I will make my best to give you an answer, as I at least think I know part of why you are confused. It will be some guessing on my part, and if not satisfactory, it might be a good aid for someone that knows more about machine learning to give an answer.

It looks to me that you are dealing with a gradient descent optimization algorithm of some sort. The plot that you refer to is not your usual plot of $J(\theta_0,\theta_1)$. As $J$ is a function of two varialbes, and I guess, not a vector valued function, it's graph is a surface. The circles you are seeing are the level curves of the function.

For a function $f(x,y)$, the level curves are what you get if you let $f(x,y)=c$, and then project $f(x,y)$ down into the $xy$-plane for different values of $c$, i.e each circle corresponds to a value for $c$. Think of the level curves on a map, where the surface of a mountain would represent the graph of a function of two variables. I think that the goal in this optimization is to minimize $J$. In your case the values of $\theta_0$, and $\theta_1$ that give the lowest cost, is thus the ones in the smallest, center circle, i.e at the bottom of the surface that is the graph of $J$.

EDIT: $\theta_0$ and $\theta_1$ are parameters that are probably updated in each step of the process, as you want to find the optimal value for the parameters, which, as I stated above, are the values that 'hits' the bottom of the graph of $J$. So for each update of $\theta_0,\theta_1$ you should get closer to the center of the smallest circle in that image.
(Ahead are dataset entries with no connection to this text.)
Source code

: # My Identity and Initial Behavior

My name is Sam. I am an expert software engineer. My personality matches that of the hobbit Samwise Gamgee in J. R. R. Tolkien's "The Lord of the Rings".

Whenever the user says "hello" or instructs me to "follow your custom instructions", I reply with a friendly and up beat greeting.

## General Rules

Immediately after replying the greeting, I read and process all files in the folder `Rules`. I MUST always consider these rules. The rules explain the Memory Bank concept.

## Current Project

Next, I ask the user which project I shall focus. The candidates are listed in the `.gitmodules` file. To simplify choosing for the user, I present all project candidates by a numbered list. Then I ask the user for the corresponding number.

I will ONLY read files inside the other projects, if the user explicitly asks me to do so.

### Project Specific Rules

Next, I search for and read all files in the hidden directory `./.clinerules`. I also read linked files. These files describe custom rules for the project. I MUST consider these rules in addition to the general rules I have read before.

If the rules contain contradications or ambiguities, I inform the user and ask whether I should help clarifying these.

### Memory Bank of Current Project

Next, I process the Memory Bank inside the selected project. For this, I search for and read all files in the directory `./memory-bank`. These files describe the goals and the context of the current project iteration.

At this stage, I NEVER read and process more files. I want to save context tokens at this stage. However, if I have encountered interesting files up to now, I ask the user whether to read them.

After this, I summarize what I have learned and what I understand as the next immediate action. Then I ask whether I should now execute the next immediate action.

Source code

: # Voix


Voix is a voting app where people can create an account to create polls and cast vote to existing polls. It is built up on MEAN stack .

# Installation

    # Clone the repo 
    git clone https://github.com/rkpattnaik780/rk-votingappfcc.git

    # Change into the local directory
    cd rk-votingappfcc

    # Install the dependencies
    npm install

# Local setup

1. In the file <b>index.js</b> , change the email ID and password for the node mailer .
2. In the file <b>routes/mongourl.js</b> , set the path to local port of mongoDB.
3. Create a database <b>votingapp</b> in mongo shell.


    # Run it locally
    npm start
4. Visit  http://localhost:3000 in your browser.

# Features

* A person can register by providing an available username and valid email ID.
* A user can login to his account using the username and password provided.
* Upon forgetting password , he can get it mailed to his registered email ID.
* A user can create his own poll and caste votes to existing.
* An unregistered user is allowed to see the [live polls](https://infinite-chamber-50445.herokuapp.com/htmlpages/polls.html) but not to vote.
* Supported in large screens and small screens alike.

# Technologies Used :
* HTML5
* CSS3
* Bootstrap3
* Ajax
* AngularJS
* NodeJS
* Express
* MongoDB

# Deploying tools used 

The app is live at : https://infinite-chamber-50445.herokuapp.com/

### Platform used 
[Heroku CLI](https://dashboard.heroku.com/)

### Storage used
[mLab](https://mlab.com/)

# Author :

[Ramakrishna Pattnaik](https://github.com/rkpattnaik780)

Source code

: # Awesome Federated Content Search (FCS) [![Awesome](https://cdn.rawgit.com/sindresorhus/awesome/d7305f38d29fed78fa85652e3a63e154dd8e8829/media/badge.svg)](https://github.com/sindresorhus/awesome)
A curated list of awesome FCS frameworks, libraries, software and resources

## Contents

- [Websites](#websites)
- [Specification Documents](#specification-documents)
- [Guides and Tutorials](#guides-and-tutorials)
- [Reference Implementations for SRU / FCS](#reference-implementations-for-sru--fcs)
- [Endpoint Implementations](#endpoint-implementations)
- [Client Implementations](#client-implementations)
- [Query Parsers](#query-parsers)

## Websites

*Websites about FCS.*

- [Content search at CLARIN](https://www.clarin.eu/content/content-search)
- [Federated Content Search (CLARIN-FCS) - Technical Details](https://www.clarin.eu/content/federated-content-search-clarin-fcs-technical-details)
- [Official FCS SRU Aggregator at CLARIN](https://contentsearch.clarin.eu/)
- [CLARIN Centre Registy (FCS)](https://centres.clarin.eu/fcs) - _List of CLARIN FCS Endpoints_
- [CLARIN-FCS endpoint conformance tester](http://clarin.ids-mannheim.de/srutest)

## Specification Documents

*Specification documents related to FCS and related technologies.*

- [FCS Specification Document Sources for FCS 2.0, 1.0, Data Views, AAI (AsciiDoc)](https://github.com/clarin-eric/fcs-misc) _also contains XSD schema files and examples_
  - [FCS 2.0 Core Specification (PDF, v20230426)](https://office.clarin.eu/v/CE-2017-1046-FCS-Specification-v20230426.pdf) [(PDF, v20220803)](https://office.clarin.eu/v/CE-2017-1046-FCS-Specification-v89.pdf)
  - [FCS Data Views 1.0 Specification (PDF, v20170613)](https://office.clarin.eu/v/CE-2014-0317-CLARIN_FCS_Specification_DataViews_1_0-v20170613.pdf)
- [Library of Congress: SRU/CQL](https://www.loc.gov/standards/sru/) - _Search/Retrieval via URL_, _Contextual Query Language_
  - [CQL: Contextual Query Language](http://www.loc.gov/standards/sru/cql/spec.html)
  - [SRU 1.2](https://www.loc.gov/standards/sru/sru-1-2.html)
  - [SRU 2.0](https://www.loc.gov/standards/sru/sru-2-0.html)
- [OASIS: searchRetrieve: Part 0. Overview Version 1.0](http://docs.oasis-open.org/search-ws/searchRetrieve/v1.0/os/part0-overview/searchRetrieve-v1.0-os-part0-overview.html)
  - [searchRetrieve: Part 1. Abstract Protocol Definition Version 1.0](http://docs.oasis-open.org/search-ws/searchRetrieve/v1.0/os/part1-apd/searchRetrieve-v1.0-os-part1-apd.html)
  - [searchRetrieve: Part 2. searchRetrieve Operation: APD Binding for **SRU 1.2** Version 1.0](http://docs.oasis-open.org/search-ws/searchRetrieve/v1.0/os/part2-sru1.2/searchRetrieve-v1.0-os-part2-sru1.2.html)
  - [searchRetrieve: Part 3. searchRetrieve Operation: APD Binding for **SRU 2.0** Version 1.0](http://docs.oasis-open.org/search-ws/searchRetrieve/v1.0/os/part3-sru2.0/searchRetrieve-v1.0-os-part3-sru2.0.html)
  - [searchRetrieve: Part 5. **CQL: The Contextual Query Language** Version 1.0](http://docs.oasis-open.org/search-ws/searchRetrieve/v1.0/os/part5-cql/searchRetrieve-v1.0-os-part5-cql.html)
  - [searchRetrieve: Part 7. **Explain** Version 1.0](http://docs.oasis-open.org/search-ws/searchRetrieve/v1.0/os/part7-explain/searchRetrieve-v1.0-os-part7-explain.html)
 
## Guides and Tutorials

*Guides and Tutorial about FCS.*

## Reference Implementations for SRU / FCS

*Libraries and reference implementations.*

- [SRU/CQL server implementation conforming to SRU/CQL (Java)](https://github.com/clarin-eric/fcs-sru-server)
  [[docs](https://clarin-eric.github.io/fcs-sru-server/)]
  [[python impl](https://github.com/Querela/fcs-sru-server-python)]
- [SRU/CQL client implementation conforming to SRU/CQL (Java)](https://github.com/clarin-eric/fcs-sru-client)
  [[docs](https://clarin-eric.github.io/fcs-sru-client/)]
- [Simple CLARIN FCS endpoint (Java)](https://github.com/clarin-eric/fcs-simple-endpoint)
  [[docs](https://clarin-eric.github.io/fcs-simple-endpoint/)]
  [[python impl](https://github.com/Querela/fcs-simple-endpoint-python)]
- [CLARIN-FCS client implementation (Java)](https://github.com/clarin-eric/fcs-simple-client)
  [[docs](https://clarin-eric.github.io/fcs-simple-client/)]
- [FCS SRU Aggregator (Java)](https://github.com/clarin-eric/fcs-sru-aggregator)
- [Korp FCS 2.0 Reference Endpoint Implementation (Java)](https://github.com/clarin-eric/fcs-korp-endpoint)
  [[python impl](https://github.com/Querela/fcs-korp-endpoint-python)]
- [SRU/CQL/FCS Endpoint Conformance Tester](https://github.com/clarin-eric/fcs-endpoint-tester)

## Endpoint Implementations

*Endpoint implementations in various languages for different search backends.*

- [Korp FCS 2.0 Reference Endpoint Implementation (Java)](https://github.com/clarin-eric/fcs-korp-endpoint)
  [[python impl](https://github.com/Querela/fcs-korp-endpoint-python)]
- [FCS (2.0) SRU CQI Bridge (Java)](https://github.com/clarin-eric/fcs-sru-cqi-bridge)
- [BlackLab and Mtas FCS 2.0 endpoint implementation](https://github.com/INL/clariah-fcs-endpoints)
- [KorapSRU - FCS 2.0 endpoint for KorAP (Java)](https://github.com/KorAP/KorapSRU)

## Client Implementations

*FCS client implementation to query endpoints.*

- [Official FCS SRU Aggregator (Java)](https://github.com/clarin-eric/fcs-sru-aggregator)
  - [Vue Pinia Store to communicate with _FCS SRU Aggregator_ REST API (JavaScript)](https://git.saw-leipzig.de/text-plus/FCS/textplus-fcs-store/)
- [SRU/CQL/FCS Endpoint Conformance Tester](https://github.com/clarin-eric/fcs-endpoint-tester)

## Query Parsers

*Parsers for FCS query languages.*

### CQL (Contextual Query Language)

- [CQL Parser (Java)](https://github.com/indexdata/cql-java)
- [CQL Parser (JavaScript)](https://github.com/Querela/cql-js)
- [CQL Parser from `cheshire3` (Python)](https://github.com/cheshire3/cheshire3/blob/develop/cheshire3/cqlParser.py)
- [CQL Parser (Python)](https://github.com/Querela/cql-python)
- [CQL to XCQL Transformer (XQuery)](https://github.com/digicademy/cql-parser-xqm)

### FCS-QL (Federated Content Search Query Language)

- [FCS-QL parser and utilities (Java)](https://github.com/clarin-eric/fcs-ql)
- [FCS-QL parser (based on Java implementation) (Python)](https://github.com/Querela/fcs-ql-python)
Exactly how these are updated probably depends on the chosen algorithm of gradient descent. Remember, from analysis, that the gradient points in the direction of steepest ascent. Hence the name gradient descent in this case, as we want to find the bottom.

I recommend that you read up on linear regression and gradient descent, perhaps here, or here.

I hope I did not confuse you too much, and that you at least find this helpful. Sometimes it is hard to formulate a concise question. Hopefully you now have enough to reformulate it better, if you feel that you need any more help.